Description of the task:
Leave out the pictures and repeat everything else in the records exactly.

Working data:
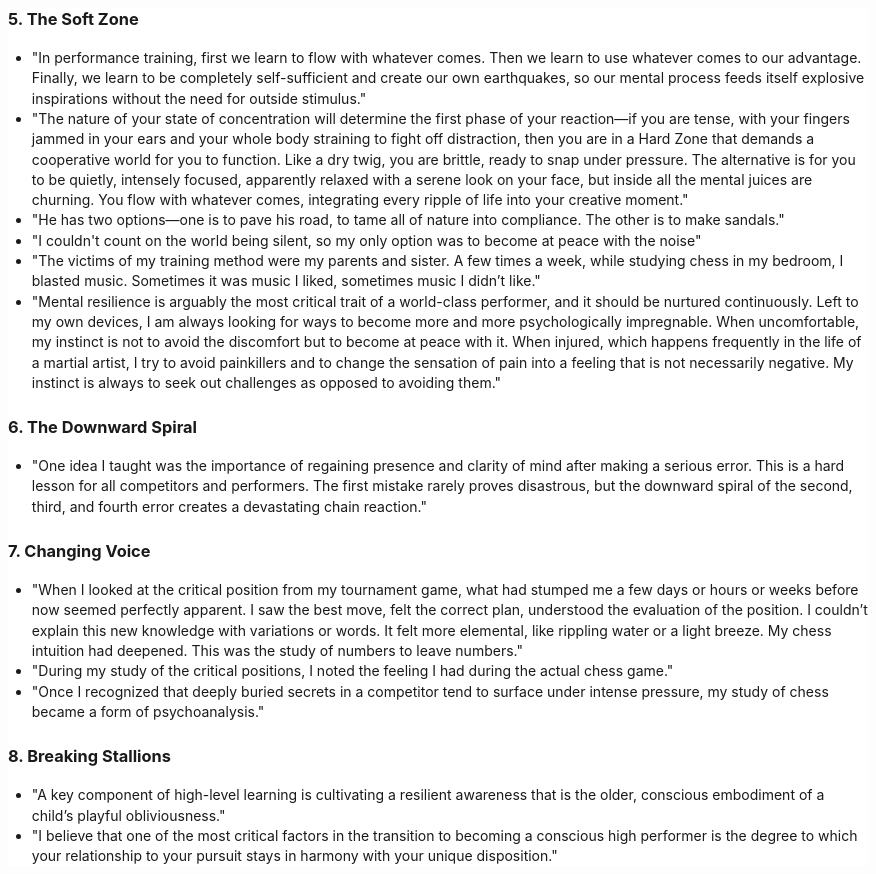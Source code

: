 ### 5. The Soft Zone
- "In performance training, first we learn to flow with whatever comes. Then we learn to use whatever comes to our advantage. Finally, we learn to be completely self-sufficient and create our own earthquakes, so our mental process feeds itself explosive inspirations without the need for outside stimulus."
- "The nature of your state of concentration will determine the first phase of your reaction—if you are tense, with your fingers jammed in your ears and your whole body straining to fight off distraction, then you are in a Hard Zone that demands a cooperative world for you to function. Like a dry twig, you are brittle, ready to snap under pressure. The alternative is for you to be quietly, intensely focused, apparently relaxed with a serene look on your face, but inside all the mental juices are churning. You flow with whatever comes, integrating every ripple of life into your creative moment."
- "He has two options—one is to pave his road, to tame all of nature into compliance. The other is to make sandals."
- "I couldn't count on the world being silent, so my only option was to become at peace with the noise"
- "The victims of my training method were my parents and sister. A few times a week, while studying chess in my bedroom, I blasted music. Sometimes it was music I liked, sometimes music I didn’t like."
- "Mental resilience is arguably the most critical trait of a world-class performer, and it should be nurtured continuously. Left to my own devices, I am always looking for ways to become more and more psychologically impregnable. When uncomfortable, my instinct is not to avoid the discomfort but to become at peace with it. When injured, which happens frequently in the life of a martial artist, I try to avoid painkillers and to change the sensation of pain into a feeling that is not necessarily negative. My instinct is always to seek out challenges as opposed to avoiding them."

### 6. The Downward Spiral
- "One idea I taught was the importance of regaining presence and clarity of mind after making a serious error. This is a hard lesson for all competitors and performers. The first mistake rarely proves disastrous, but the downward spiral of the second, third, and fourth error creates a devastating chain reaction."

### 7. Changing Voice
- "When I looked at the critical position from my tournament game, what had stumped me a few days or hours or weeks before now seemed perfectly apparent. I saw the best move, felt the correct plan, understood the evaluation of the position. I couldn’t explain this new knowledge with variations or words. It felt more elemental, like rippling water or a light breeze. My chess intuition had deepened. This was the study of numbers to leave numbers."
- "During my study of the critical positions, I noted the feeling I had during the actual chess game."
- "Once I recognized that deeply buried secrets in a competitor tend to surface under intense pressure, my study of chess became a form of psychoanalysis."

### 8. Breaking Stallions
- "A key component of high-level learning is cultivating a resilient awareness that is the older, conscious embodiment of a child’s playful obliviousness."
- "I believe that one of the most critical factors in the transition to becoming a conscious high performer is the degree to which your relationship to your pursuit stays in harmony with your unique disposition."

Completed exercise:
Source code

: ### 5. The Soft Zone
- "In performance training, first we learn to flow with whatever comes. Then we learn to use whatever comes to our advantage. Finally, we learn to be completely self-sufficient and create our own earthquakes, so our mental process feeds itself explosive inspirations without the need for outside stimulus."
- "The nature of your state of concentration will determine the first phase of your reaction—if you are tense, with your fingers jammed in your ears and your whole body straining to fight off distraction, then you are in a Hard Zone that demands a cooperative world for you to function. Like a dry twig, you are brittle, ready to snap under pressure. The alternative is for you to be quietly, intensely focused, apparently relaxed with a serene look on your face, but inside all the mental juices are churning. You flow with whatever comes, integrating every ripple of life into your creative moment."
- "He has two options—one is to pave his road, to tame all of nature into compliance. The other is to make sandals."
- "I couldn't count on the world being silent, so my only option was to become at peace with the noise"
- "The victims of my training method were my parents and sister. A few times a week, while studying chess in my bedroom, I blasted music. Sometimes it was music I liked, sometimes music I didn’t like."
- "Mental resilience is arguably the most critical trait of a world-class performer, and it should be nurtured continuously. Left to my own devices, I am always looking for ways to become more and more psychologically impregnable. When uncomfortable, my instinct is not to avoid the discomfort but to become at peace with it. When injured, which happens frequently in the life of a martial artist, I try to avoid painkillers and to change the sensation of pain into a feeling that is not necessarily negative. My instinct is always to seek out challenges as opposed to avoiding them."

### 6. The Downward Spiral
- "One idea I taught was the importance of regaining presence and clarity of mind after making a serious error. This is a hard lesson for all competitors and performers. The first mistake rarely proves disastrous, but the downward spiral of the second, third, and fourth error creates a devastating chain reaction."

### 7. Changing Voice
- "When I looked at the critical position from my tournament game, what had stumped me a few days or hours or weeks before now seemed perfectly apparent. I saw the best move, felt the correct plan, understood the evaluation of the position. I couldn’t explain this new knowledge with variations or words. It felt more elemental, like rippling water or a light breeze. My chess intuition had deepened. This was the study of numbers to leave numbers."
- "During my study of the critical positions, I noted the feeling I had during the actual chess game."
- "Once I recognized that deeply buried secrets in a competitor tend to surface under intense pressure, my study of chess became a form of psychoanalysis."

### 8. Breaking Stallions
- "A key component of high-level learning is cultivating a resilient awareness that is the older, conscious embodiment of a child’s playful obliviousness."
- "I believe that one of the most critical factors in the transition to becoming a conscious high performer is the degree to which your relationship to your pursuit stays in harmony with your unique disposition."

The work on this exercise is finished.